植物図鑑には、「日当たりの良い草地に普通に見られる多年草。」などとさながら雑草扱いだが、小さいながらも蘭の仲間である。よく見ると、なるほどカトレアなどと同じ花の形をしている。それがネジネジッとかわいらしい花をたくさんつけるのだからたまらない。少なくとも我が家では、VIP待遇でおもてなししている。
せいぜい20センチほどの細い草なので、洗濯物を干すときに踏んづけたり、子供の蹴ったサッカーボールの下敷きになったり、それはもう危険がいっぱい。したがって、ネジバナの生えているところにはペグを立てて注意を喚起するようにしている。
英名の‘Ladies Tresses’は女性の巻き毛の意味である。お蝶婦人の縦ロールな感じかな。
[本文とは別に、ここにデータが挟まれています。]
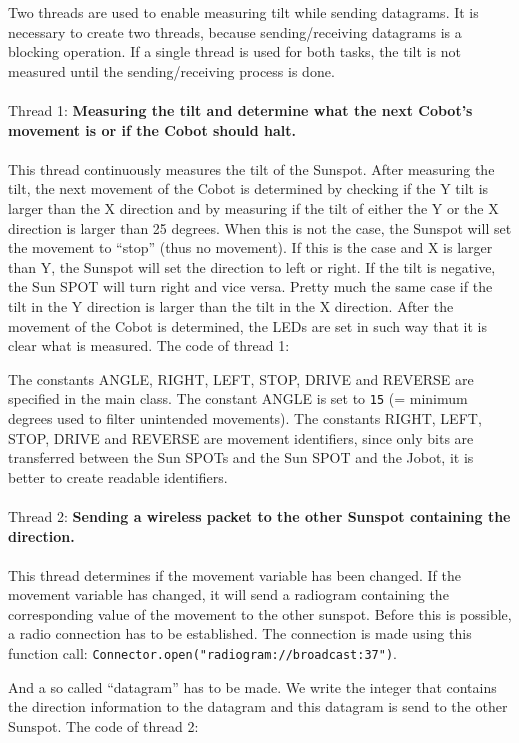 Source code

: \documentclass[a4paper,10pt]{article} %
\begin{document}
Two threads are used to enable measuring tilt while sending datagrams. It is
necessary to create two threads, because sending/receiving datagrams is a
blocking operation. If a single thread is used for both tasks, the tilt is not
measured until the sending/receiving process is done.
\\
\\
\noindent Thread 1: \textbf{Measuring the tilt and determine what the next Cobot's
movement is or if the Cobot should halt.}
\\
\\
This thread continuously measures the tilt of the Sunspot. After measuring the
tilt, the next movement of the Cobot is determined by checking if the Y tilt is
larger than the X direction and by measuring if the tilt of either the Y or the
X direction is larger than 25 degrees. When this is not the case, the Sunspot
will set the movement to ``stop'' (thus no movement). If this is the case and X
is larger than Y, the Sunspot will set the direction to left or right. If the
tilt is negative, the Sun SPOT will turn right and vice versa.  Pretty much the
same case if the tilt in the Y direction is larger than the tilt in the X
direction. After the movement of the Cobot is determined, the LEDs are set in
such way that it is clear what is measured. The code of thread 1:



\noindent The constants ANGLE, RIGHT, LEFT, STOP, DRIVE and REVERSE are
specified in the main class. The constant ANGLE is set to \texttt{15} (= minimum
degrees used to filter unintended movements). The constants RIGHT, LEFT, STOP,
DRIVE and REVERSE are movement identifiers, since only bits are transferred
between the Sun SPOTs and the Sun SPOT and the Jobot, it is better to create
readable identifiers.
\\
\\
\noindent Thread 2: \textbf{Sending a wireless packet to the other Sunspot
containing the direction.}
\\
\\
This thread determines if the movement variable has been changed. If the
movement variable has changed, it will send a radiogram containing the
corresponding value of the movement to the other sunspot. Before this is
possible, a radio connection has to be established. The connection is made using
this function call: \texttt{Connector.open("radiogram://broadcast:37")}.

And a so called ``datagram'' has to be made. We write the integer that contains
the direction information to the datagram and this datagram is send to the other
Sunspot. The code of thread 2:
\end{document}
その前に付く‘Austral’は原産国のオーストラリアを指すようだが、この花が見られるのは、もちろんオーストラリアだけではない。ざっと調べただけでも、日本、韓国、中国、インド、東南アジア、シベリア、カラフト、ヒマラヤ、北アメリカ 、ヨーロッパに至るまで。これほど広範囲に生息する蘭は他にないらしい。
思うに、この逞しさが雑草扱いされる由縁なのだろうが、変異種は珍重されるらしいぞ。中でも葉に斑が入っているものは「小町蘭」と呼ばれて高値で取引されるというから、やはり蘭の世界はあなどれないのである。